Der Film »Ein Leben« zeigt die Kollision von Wahrheit und gesellschaftlicher Rücksicht

  • Felix Bartels
  • Lesedauer: 5 Min.

»Das Leben«, so lautet der Satz, in dem Stéphane Brizés Verfilmung von Guy de Maupassants großem Roman »Une Vie« schließlich erstarrt, »ist nie so gut oder schlecht, wie man glaubt.« Jeanne, eine junge Adlige, kehrt nach Jahren klösterlicher Erziehung auf den Landsitz ihrer Eltern zurück. Sie heiratet unglücklich; ihr Mann Julien, der sie betrügt, wird vom eifersüchtigen Nachbarn umgebracht. Jeannes Vater stand ihr bloß zaghaft bei, ihr Sohn Paul verlässt sie gen England, wo er eine Prostituierte heiratet und sich in allerlei desaströse Geschäfte involviert.
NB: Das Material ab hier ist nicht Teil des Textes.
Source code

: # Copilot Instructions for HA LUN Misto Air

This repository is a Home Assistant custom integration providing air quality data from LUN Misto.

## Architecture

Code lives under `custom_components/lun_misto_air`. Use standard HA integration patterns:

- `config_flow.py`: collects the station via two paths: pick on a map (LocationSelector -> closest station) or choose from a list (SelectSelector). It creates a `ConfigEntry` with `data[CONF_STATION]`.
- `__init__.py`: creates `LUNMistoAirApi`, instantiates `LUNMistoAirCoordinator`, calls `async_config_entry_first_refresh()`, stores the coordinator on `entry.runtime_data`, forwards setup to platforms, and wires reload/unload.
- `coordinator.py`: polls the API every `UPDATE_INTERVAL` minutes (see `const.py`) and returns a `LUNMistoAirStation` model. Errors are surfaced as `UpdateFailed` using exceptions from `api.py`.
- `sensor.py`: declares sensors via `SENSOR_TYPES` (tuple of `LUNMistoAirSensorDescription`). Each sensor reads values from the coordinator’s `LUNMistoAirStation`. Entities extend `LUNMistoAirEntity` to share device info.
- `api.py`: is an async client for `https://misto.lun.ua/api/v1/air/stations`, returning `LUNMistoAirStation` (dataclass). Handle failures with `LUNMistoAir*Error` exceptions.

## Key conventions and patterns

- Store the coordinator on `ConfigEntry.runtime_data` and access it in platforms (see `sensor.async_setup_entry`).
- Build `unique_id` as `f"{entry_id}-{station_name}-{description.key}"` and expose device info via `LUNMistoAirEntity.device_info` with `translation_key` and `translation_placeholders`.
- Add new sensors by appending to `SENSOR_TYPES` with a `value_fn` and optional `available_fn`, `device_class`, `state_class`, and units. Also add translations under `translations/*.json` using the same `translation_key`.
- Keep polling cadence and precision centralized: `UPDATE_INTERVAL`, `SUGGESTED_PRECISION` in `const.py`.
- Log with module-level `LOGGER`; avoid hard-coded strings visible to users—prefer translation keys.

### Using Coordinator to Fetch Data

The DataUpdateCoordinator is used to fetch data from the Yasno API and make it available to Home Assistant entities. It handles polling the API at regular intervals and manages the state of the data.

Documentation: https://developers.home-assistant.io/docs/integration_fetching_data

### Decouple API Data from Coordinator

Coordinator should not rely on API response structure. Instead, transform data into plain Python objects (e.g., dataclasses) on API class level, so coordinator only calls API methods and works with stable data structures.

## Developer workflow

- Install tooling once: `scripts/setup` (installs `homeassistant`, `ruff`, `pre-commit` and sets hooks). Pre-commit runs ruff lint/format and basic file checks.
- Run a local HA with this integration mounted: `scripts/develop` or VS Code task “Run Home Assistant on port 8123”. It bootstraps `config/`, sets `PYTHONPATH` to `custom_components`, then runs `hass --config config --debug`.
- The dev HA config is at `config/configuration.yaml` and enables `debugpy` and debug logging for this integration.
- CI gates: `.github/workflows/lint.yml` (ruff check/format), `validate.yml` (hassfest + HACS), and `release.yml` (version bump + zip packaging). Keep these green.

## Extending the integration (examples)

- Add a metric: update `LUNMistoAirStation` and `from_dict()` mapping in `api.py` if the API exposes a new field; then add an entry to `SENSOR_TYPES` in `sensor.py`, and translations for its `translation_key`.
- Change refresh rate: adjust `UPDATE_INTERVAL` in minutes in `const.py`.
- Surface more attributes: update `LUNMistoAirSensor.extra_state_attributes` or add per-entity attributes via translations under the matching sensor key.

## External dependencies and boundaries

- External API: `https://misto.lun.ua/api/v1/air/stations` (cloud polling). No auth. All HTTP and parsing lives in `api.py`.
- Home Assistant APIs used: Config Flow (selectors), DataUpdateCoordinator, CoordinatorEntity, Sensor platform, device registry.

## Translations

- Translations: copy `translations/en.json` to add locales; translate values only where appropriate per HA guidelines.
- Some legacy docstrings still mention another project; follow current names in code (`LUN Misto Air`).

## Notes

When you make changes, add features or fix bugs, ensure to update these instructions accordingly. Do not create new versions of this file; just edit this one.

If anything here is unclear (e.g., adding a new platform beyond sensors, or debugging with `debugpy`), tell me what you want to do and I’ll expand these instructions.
Von einem Leben der Lügen und Zweideutigkeiten gezeichnet, beginnt Jeanne an der Ehrlichkeit seiner Nachrichten zu zweifeln, bis sie einen unumstößlichen Beweis erhält. Es sind nicht die Ereignisse, die einen hieran packen, es ist das Innere der Heldin. Diese Innerlichkeit gibt den Schlüssel, diesen Film zu verstehen - sein Schauspiel, seine Diktion, seine Erzählform, seine bildästhetischen Mittel.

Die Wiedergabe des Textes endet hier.